Il a considéré que ce reportage présenté comme un sujet d'information traité en une minute et trente secondes, sans débat, ne pouvait relever du libre droit de critique, et qu'il contenait des imputations susceptibles de porter atteinte à la réputation du pays
rendant légitime l'exercice du droit de réponse.
Il a, dès lors, recherché des conditions techniques équivalentes à celles dans lesquelles avait été diffusé le reportage litigieux et de manière à ce que soit assurée une audience équivalente à celle du message précité.
La société TELEVISION FRANCAISE TF1 et Monsieur LE Y..., directeur de la publication, ont relevé appel de cette décision, et sollicité son infirmation. Dans le dernier état de leurs écritures les appelants ont renoncé à réclamer une somme en application de l'article 700 du Nouveau Code de Procédure Civile.
Ils estiment que ce qui a été dit à l'antenne ne constitue pas une imputation susceptible de porter atteinte à l'honneur ou à la réputation de l'Etat de BELARUS.
Ils indiquent que l'information donnée par TF1 avait la référence de la presse internationale sur le système du troc, sur les rapports privilégiés de L'ETAT BIELORUSSE avec la RUSSIE.
Ils soutiennent qu'il y a simple libre exercice du droit d'informer.
Ils ajoutent que l'ordonnance entreprise a voulu, non une réponse suite à une imputation portant atteinte à l'honneur ou à la réputation de la BIELORUSSIE, mais l'expression de l'opinion personnelle de la BIELORUSSIE sur sa situation interne.

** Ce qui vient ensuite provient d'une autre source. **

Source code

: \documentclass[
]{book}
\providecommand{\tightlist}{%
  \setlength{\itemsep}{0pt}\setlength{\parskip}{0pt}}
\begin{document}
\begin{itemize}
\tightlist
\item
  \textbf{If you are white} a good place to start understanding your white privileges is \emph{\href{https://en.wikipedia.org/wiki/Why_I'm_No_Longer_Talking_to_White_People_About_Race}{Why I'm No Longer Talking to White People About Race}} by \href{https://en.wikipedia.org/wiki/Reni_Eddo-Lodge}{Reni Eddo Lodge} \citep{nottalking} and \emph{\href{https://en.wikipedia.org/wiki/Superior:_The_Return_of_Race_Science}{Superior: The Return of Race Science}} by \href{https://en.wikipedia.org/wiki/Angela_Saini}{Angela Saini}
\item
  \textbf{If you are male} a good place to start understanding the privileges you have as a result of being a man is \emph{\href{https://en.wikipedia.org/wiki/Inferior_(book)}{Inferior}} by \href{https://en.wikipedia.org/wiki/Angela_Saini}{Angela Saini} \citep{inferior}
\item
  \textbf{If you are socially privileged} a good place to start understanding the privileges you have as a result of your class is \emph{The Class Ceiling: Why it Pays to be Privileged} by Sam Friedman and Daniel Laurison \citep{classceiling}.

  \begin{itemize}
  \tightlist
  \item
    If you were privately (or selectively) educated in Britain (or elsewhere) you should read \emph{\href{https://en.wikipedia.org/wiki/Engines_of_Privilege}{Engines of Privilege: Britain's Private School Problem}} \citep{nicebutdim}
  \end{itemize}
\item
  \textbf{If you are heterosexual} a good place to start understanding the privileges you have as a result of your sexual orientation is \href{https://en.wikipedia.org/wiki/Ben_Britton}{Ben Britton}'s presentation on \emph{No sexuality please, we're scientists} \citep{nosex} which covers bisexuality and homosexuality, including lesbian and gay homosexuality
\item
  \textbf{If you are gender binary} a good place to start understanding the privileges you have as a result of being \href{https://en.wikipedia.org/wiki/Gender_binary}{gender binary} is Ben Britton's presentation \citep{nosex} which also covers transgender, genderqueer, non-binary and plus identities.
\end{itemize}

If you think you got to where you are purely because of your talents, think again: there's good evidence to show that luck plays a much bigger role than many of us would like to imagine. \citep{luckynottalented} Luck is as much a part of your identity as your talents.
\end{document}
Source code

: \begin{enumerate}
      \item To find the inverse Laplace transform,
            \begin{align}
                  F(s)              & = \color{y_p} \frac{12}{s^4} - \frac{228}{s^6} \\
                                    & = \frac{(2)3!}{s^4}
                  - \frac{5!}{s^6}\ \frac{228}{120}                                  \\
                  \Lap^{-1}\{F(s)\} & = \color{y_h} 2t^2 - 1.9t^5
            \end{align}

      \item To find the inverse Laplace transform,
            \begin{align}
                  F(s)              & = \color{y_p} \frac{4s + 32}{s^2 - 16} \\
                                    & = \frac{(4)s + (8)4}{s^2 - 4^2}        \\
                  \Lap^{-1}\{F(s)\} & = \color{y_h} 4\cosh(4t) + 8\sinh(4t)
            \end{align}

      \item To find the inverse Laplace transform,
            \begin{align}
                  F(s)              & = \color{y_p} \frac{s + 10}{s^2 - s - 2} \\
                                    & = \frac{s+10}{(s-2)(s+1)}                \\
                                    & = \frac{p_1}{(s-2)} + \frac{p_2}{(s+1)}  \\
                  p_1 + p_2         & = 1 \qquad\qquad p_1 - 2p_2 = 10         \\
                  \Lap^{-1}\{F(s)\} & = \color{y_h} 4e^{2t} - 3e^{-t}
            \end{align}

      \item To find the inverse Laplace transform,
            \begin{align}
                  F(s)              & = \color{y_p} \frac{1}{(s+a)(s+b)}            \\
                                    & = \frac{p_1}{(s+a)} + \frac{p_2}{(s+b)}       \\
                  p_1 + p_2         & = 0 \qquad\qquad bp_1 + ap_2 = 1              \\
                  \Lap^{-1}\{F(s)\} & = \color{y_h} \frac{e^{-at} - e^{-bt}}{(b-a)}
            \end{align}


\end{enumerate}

Ils précisent qu'il n'est pas possible de permettre à un Etat par le biais d'un droit de réponse de défendre sa politique, ce qui explique l'application très rare des dispositions de l'article 6-1 de la loi du 29 juillet 1982.
La REPUBLIQUE DE BELARUS a conclu à la confirmation de l'ordonnance et réclamé une somme de 5000 ç en application de l'article 700 du Nouveau Code de Procédure Civile.
Elle insiste sur le fait que TF1 a donné une présentation tronquée et
erronée de la situation économique en BELARUS. Elle expose que le système d'échange fonctionne aussi en Russie, n'est pas lié à une crise économique ou à une pénurie d'argent liquide et ne constitue pas une forme d'économie parallèle. Elle ajoute que les affirmations contenues dans le reportage sont fausses
Elle estime essentiel que la vérité soit rétablie et reprend à son compte les motifs sus exposés de l'ordonnance entreprise.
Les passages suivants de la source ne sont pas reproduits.